Tuesday, July 10, 2007

3 ways to ruin your chances at Business Networking

Earlier today, I attended a networking meeting in Central London, run by a well known organisation. There were around 100 or so people there from a variety of businesses. Many were interesting and good listeners, some less so but there were three individuals who really ought to learn the fundamentals of *networking. Here's those 3 "no noes" for starters:

TIP 1. Do not barge in on a "closed two".

Scene: I was in conversation with an executive of a well known company. All of a sudden from my left and overweight gentleman with an absurd tie said "hello" and started to ask a question of the executive. No rapport building or politeness. He even had the temerity to ask me to hold his glass of red wine. I put it on the nearest table, made an excuse and left the poor executive to handle "Mr Buffoon".

TIP 2. Never peer at name badges.

Scene: Two women and I were discussing business opportunities when we were approached by "Mr Nerd". He leant towards us three, peered at our name badges, then scuttled away after rambling on for a minute or so about the services he offered. Needless to say, my two new friends and I were most unimpressed. The title on his business card said "Head of Sales".

TIP 3. Remain sober and listen.

Scene: The three of us were joined by a fourth and things were going along really well until "Mr Large" turned up. Perhaps I should call him Mr Me, because that's all he was interested in - himself. Also, he was clearly drunk, rude and bellicose.

All three of these people, in my opinion, behaved in a socially inadequate manner. The Golden Rule of networking is to exhibit unconditional giving.

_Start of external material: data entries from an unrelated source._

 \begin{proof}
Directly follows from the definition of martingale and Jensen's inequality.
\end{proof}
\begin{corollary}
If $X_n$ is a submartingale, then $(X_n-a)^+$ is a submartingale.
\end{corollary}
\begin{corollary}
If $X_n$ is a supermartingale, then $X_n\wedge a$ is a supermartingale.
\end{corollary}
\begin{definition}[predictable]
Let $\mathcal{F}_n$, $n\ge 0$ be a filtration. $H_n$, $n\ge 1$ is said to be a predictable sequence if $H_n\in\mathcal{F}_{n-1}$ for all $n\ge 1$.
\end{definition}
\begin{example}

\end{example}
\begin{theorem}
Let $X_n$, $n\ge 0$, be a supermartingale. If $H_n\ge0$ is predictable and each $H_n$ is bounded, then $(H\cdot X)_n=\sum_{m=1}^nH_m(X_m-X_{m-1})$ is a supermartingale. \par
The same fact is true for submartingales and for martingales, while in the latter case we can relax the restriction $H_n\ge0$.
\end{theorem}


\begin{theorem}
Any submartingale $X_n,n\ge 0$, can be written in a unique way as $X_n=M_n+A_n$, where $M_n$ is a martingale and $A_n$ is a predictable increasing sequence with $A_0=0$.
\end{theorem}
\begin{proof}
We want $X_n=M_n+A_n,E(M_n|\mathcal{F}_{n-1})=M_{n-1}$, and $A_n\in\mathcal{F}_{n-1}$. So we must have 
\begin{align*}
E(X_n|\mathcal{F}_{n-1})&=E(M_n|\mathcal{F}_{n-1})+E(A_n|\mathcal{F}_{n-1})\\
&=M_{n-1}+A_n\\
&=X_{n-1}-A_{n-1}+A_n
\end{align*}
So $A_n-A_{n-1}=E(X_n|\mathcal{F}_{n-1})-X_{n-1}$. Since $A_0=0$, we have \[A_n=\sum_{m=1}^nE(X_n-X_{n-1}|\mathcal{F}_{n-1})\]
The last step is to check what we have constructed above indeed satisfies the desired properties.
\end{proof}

* I'd like to recommend you attend a Will Kintish talk, and/or get a copy of And Death Came Third by Andy Lopata and Peter Roper

10 comments:

Comte de Straf-Huguenots said...

Found myself nodding here, especially on N1. This is not observed over here and I personally resent it. There's no concept that two people deep in conversation are doing so for a reason.

CityUnslicker said...

good points JJ. i think I am guilty of number 2!

Jeremy Jacobs said...

What you, Mr Nerd?

Lord Straf-Ruhr said...

Ha ha.

Dorothea Stuart said...

An example of poor networking I saw this week: someone firing a rapid series of questions at a person she had just met – totally ignoring his increasing discomfort as the interrogation progressed. There was a complete lack of give-and-take. It seems to me that the best networking is a kind of dance where we begin to build relationships by giving each other space and room to manoeuvre. We also need to pick up the rhythm. If someone is talking light heartedly we need to respond in kind. Detailed or intense questioning can wait for a more appropriate time!

Jeremy Jacobs said...

Excellent observation Dorothea.

I think this sort of activity works best in industry specific networking groups. The same can be said for on-line social networking.

Ellee said...

Absolutely right, I sometimes wonder if I get carried away by my enthusiasm at these events, I'm not sure what impression people have of me. Being a good listener is crucial, even if it is the same person who have heard many times before.

Jeremy Jacobs said...

Ellee, I'm sure you are wonderful.

Colin Campbell said...

I used to do a lot of this when I lived in Singapore. Being a naturally shy person, I found it challenging, but I watched the succesful networkers and used some of their tricks. Over aggression is the one thing that turned me off.

Jeremy Jacobs said...

At a corporate do last week where I was host, I explained the fundamentals of networking. In addition to the tips above:

1. Smile

2. Get that name badge in the right-hand lapel

3. If you say you are going to contact someone. Do so.